◆ **What to work on**
The answer must consist of each line below that contains the string "reels".

◆ **Records for the task**
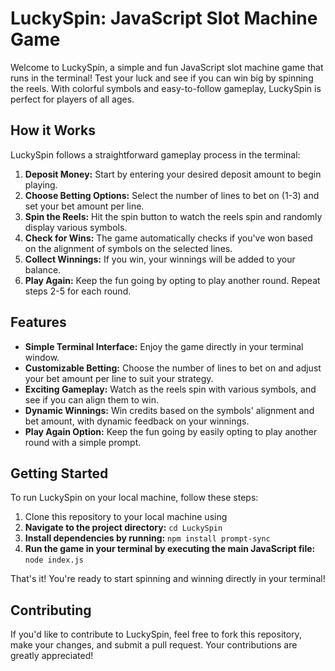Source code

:  <h1>LuckySpin: JavaScript Slot Machine Game</h1>
  <p>Welcome to LuckySpin, a simple and fun JavaScript slot machine game that runs in the terminal! Test your luck and see if you can win big by spinning the reels. With colorful symbols and easy-to-follow gameplay, LuckySpin is perfect for players of all ages.</p>

  <h2>How it Works</h2>
  <p>LuckySpin follows a straightforward gameplay process in the terminal:</p>
  <ol>
    <li><b>Deposit Money:</b> Start by entering your desired deposit amount to begin playing.</li>
    <li><b>Choose Betting Options:</b> Select the number of lines to bet on (1-3) and set your bet amount per line.</li>
    <li><b>Spin the Reels:</b> Hit the spin button to watch the reels spin and randomly display various symbols.</li>
    <li><b>Check for Wins:</b> The game automatically checks if you've won based on the alignment of symbols on the selected lines.</li>
    <li><b>Collect Winnings:</b> If you win, your winnings will be added to your balance.</li>
    <li><b>Play Again:</b> Keep the fun going by opting to play another round. Repeat steps 2-5 for each round.</li>
  </ol>

  <h2>Features</h2>
  <ul>
    <li><b>Simple Terminal Interface:</b> Enjoy the game directly in your terminal window.</li>
    <li><b>Customizable Betting:</b> Choose the number of lines to bet on and adjust your bet amount per line to suit your strategy.</li>
    <li><b>Exciting Gameplay:</b> Watch as the reels spin with various symbols, and see if you can align them to win.</li>
    <li><b>Dynamic Winnings:</b> Win credits based on the symbols' alignment and bet amount, with dynamic feedback on your winnings.</li>
    <li><b>Play Again Option:</b> Keep the fun going by easily opting to play another round with a simple prompt.</li>
  </ul>

  <h2>Getting Started</h2>
    <p>To run LuckySpin on your local machine, follow these steps:</p>
  <ol>
    <li>Clone this repository to your local machine using</li>
    <li><b>Navigate to the project directory:</b> <code>cd LuckySpin</code></li>
    <li><b>Install dependencies by running:</b> <code>npm install prompt-sync</code></li>
    <li><b>Run the game in your terminal by executing the main JavaScript file:</b> <code>node index.js</code></li>
  </ol>
  <p>That's it! You're ready to start spinning and winning directly in your terminal!</p>


  <h2>Contributing</h2>
  <p>If you'd like to contribute to LuckySpin, feel free to fork this repository, make your changes, and submit a pull request. Your contributions are greatly appreciated!</p>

◆ **Response**
  <p>Welcome to LuckySpin, a simple and fun JavaScript slot machine game that runs in the terminal! Test your luck and see if you can win big by spinning the reels. With colorful symbols and easy-to-follow gameplay, LuckySpin is perfect for players of all ages.</p>
    <li><b>Spin the Reels:</b> Hit the spin button to watch the reels spin and randomly display various symbols.</li>
    <li><b>Exciting Gameplay:</b> Watch as the reels spin with various symbols, and see if you can align them to win.</li>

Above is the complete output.